Paradox in the Winds
By Jen Lamb, NOLS Public Policy Director
Reprinted from The Leader, Spring 2003, Vol. 18,
Upper Green River Basin
© Jon Catton/GYC
Nowhere is the effect of the post-election shift in Capitol Hill’s
political tide more clear than it is today on public land in Wyoming;
specifically, in the presumably resource-rich Powder River and
Green River Basins and now in parts of the Bridger-Teton National
Forest. At last count, the Bureau of Land Management (BLM) is
analyzing permit requests for more than 35,000 new coalbed methane
(CBM) wells in the Powder River Basin alone.
Estimated CBM potential for the lesser-known Green River Basin,
an area that’s home to NOLS’ Three Peaks Ranch, makes
the resources in Powder River look like pocket change. With the
increasing national focus on the development of Wyoming’s
energy-rich public lands, NOLS faces a challenging philosophical
quandary. How do we balance our desire for a healthy Wyoming economy
— currently based largely on energy and minerals extraction
— with our commitment to protecting wild places?
At first glance, NOLS’ position on energy exploration
and development, particularly in or near our classrooms, should
be clear – we are committed advocates for the preservation
and careful management of public lands. We support the efforts
of many national and grass-roots organizations that seek to minimize
industrial development and ensure adherence to environmental protection
measures. There is no question that wilderness — one of
NOLS’ six core values — and its proper management
are critically important to the future of our programs and to
our personal lives. Many of us live here, work here, teach here,
raise families here and play here.
We also run a a non-profit educational institution here and
are a key part of the economic and political mix of Wyoming. Our
economic presence in Fremont County is significant and, most of
the time, widely recognized. We are also, all of us, consumers
of energy in numerous facets of our lives, both at NOLS and at
home. As a school, we have a keen interest in seeing continual
improvement in the health of Wyoming’s economy. If history
and institutional momentum dictate, that improvement will come
from growth almost solely in Wyoming’s energy and minerals
How do we come to terms with this paradox?

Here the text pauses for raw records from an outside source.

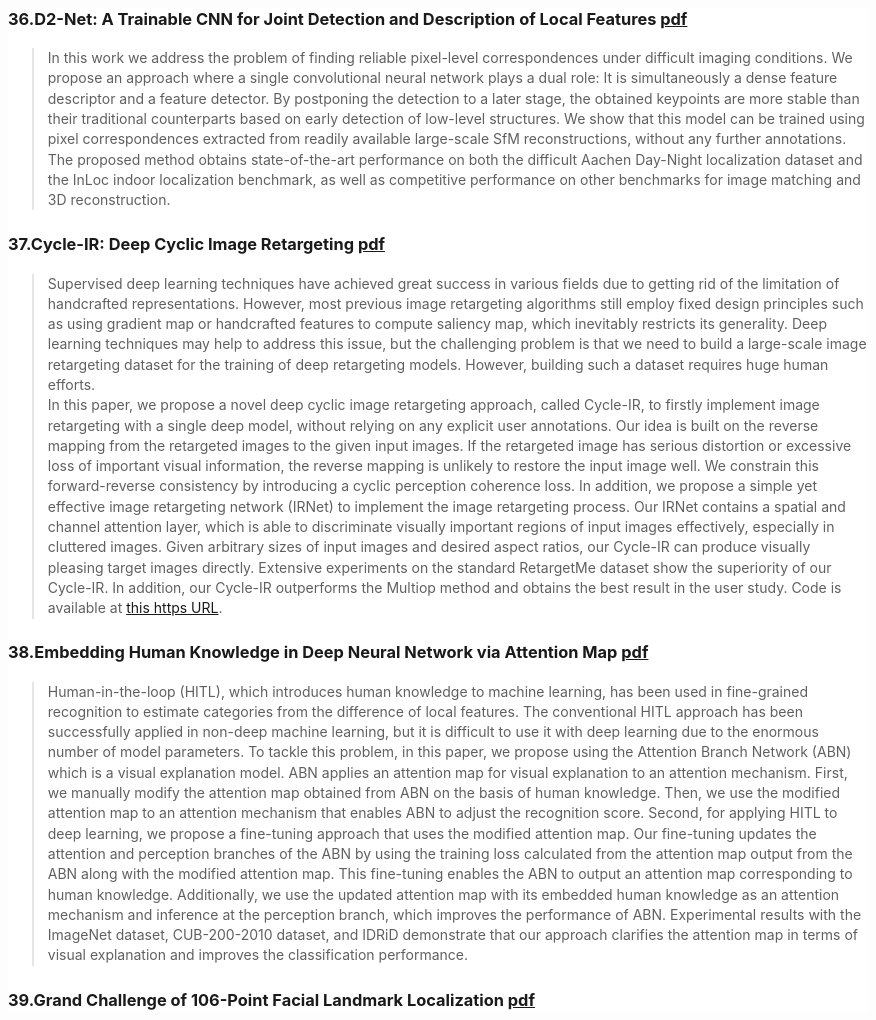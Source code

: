 ### 36.D2-Net: A Trainable CNN for Joint Detection and Description of Local Features  [ pdf ](https://arxiv.org/pdf/1905.03561.pdf)
>  In this work we address the problem of finding reliable pixel-level correspondences under difficult imaging conditions. We propose an approach where a single convolutional neural network plays a dual role: It is simultaneously a dense feature descriptor and a feature detector. By postponing the detection to a later stage, the obtained keypoints are more stable than their traditional counterparts based on early detection of low-level structures. We show that this model can be trained using pixel correspondences extracted from readily available large-scale SfM reconstructions, without any further annotations. The proposed method obtains state-of-the-art performance on both the difficult Aachen Day-Night localization dataset and the InLoc indoor localization benchmark, as well as competitive performance on other benchmarks for image matching and 3D reconstruction. 
### 37.Cycle-IR: Deep Cyclic Image Retargeting  [ pdf ](https://arxiv.org/pdf/1905.03556.pdf)
>  Supervised deep learning techniques have achieved great success in various fields due to getting rid of the limitation of handcrafted representations. However, most previous image retargeting algorithms still employ fixed design principles such as using gradient map or handcrafted features to compute saliency map, which inevitably restricts its generality. Deep learning techniques may help to address this issue, but the challenging problem is that we need to build a large-scale image retargeting dataset for the training of deep retargeting models. However, building such a dataset requires huge human efforts. <br>In this paper, we propose a novel deep cyclic image retargeting approach, called Cycle-IR, to firstly implement image retargeting with a single deep model, without relying on any explicit user annotations. Our idea is built on the reverse mapping from the retargeted images to the given input images. If the retargeted image has serious distortion or excessive loss of important visual information, the reverse mapping is unlikely to restore the input image well. We constrain this forward-reverse consistency by introducing a cyclic perception coherence loss. In addition, we propose a simple yet effective image retargeting network (IRNet) to implement the image retargeting process. Our IRNet contains a spatial and channel attention layer, which is able to discriminate visually important regions of input images effectively, especially in cluttered images. Given arbitrary sizes of input images and desired aspect ratios, our Cycle-IR can produce visually pleasing target images directly. Extensive experiments on the standard RetargetMe dataset show the superiority of our Cycle-IR. In addition, our Cycle-IR outperforms the Multiop method and obtains the best result in the user study. Code is available at <a class="link-external link-https" href="https://github.com/mintanwei/Cycle-IR" rel="external noopener nofollow">this https URL</a>. 
### 38.Embedding Human Knowledge in Deep Neural Network via Attention Map  [ pdf ](https://arxiv.org/pdf/1905.03540.pdf)
>  Human-in-the-loop (HITL), which introduces human knowledge to machine learning, has been used in fine-grained recognition to estimate categories from the difference of local features. The conventional HITL approach has been successfully applied in non-deep machine learning, but it is difficult to use it with deep learning due to the enormous number of model parameters. To tackle this problem, in this paper, we propose using the Attention Branch Network (ABN) which is a visual explanation model. ABN applies an attention map for visual explanation to an attention mechanism. First, we manually modify the attention map obtained from ABN on the basis of human knowledge. Then, we use the modified attention map to an attention mechanism that enables ABN to adjust the recognition score. Second, for applying HITL to deep learning, we propose a fine-tuning approach that uses the modified attention map. Our fine-tuning updates the attention and perception branches of the ABN by using the training loss calculated from the attention map output from the ABN along with the modified attention map. This fine-tuning enables the ABN to output an attention map corresponding to human knowledge. Additionally, we use the updated attention map with its embedded human knowledge as an attention mechanism and inference at the perception branch, which improves the performance of ABN. Experimental results with the ImageNet dataset, CUB-200-2010 dataset, and IDRiD demonstrate that our approach clarifies the attention map in terms of visual explanation and improves the classification performance. 
### 39.Grand Challenge of 106-Point Facial Landmark Localization  [ pdf ](https://arxiv.org/pdf/1905.03469.pdf)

Many of us are heartened and excited by the recent election
of Wyoming’s new Governor, Dave Freudenthal, who envisions
a thoughtful program of community-based in-cremental change to
diversify Wyoming’s economy, making us less reliant on the
things we have always done. This will be slow change, however.
The Governor recently likened it to shifting the direction of
a very large boat — a few degrees at a time.
Meanwhile, NOLS will continue to support local efforts to stem
the political tide and strive for balance between appropriate,
thoughtful, responsible energy development and protection of the
vital wild lands that surround us and feed our souls.